* **SUPPLIED MATERIAL**
'''

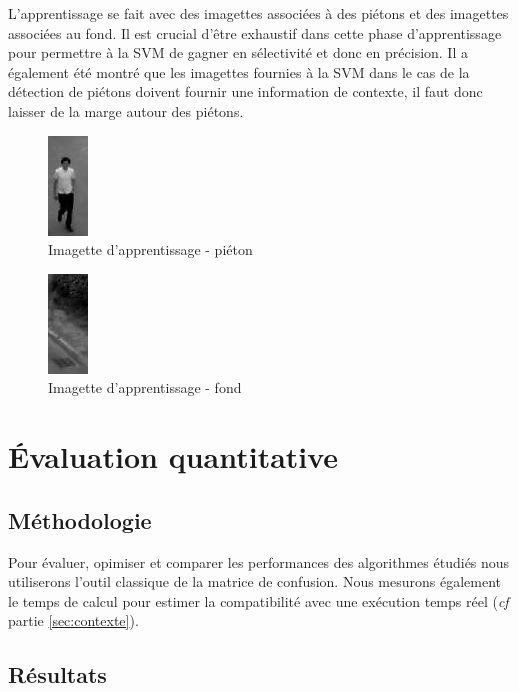 \documentclass{article}
\begin{document}
	L'apprentissage se fait avec des imagettes associées à des piétons et des imagettes associées au fond. Il est crucial d'être exhaustif dans cette phase d'apprentissage pour permettre à la SVM de gagner en sélectivité et donc en précision. Il a également été montré \cite{HOG} que les imagettes fournies à la SVM dans le cas de la détection de piétons doivent fournir une information de contexte, il faut donc laisser de la marge autour des piétons.
	
	\begin{figure}[h]
		\begin{center}			
			\includegraphics[scale=1]{Img/pieton_03}
		\end{center}
		\caption{Imagette d'apprentissage - piéton}
	\end{figure}
	
	
	\begin{figure}[h]
		\begin{center}			
			\includegraphics[scale=1]{Img/fond_01}
		\end{center}
		\caption{Imagette d'apprentissage - fond}
	\end{figure}

\section{\'{E}valuation quantitative}
\label{sec:evalquant}

	\subsection{Méthodologie}
	Pour évaluer, opimiser et comparer les performances des algorithmes étudiés nous utiliserons l'outil classique de la matrice de confusion. Nous mesurons également le temps de calcul pour estimer la compatibilité avec une exécution temps réel (\emph{cf} partie \ref{sec:contexte}).
	
	\subsection{Résultats}
	
\end{document}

'''

* **WHAT YOU ARE ASKED TO DO**
Repeat the data exactly, without the pictures.

* **WRITTEN REPLY**
 \documentclass{article}
\begin{document}
	L'apprentissage se fait avec des imagettes associées à des piétons et des imagettes associées au fond. Il est crucial d'être exhaustif dans cette phase d'apprentissage pour permettre à la SVM de gagner en sélectivité et donc en précision. Il a également été montré \cite{HOG} que les imagettes fournies à la SVM dans le cas de la détection de piétons doivent fournir une information de contexte, il faut donc laisser de la marge autour des piétons.
	
	\begin{figure}[h]
		\begin{center}			
			\includegraphics[scale=1]{Img/pieton_03}
		\end{center}
		\caption{Imagette d'apprentissage - piéton}
	\end{figure}
	
	
	\begin{figure}[h]
		\begin{center}			
			\includegraphics[scale=1]{Img/fond_01}
		\end{center}
		\caption{Imagette d'apprentissage - fond}
	\end{figure}

\section{\'{E}valuation quantitative}
\label{sec:evalquant}

	\subsection{Méthodologie}
	Pour évaluer, opimiser et comparer les performances des algorithmes étudiés nous utiliserons l'outil classique de la matrice de confusion. Nous mesurons également le temps de calcul pour estimer la compatibilité avec une exécution temps réel (\emph{cf} partie \ref{sec:contexte}).
	
	\subsection{Résultats}
	
\end{document}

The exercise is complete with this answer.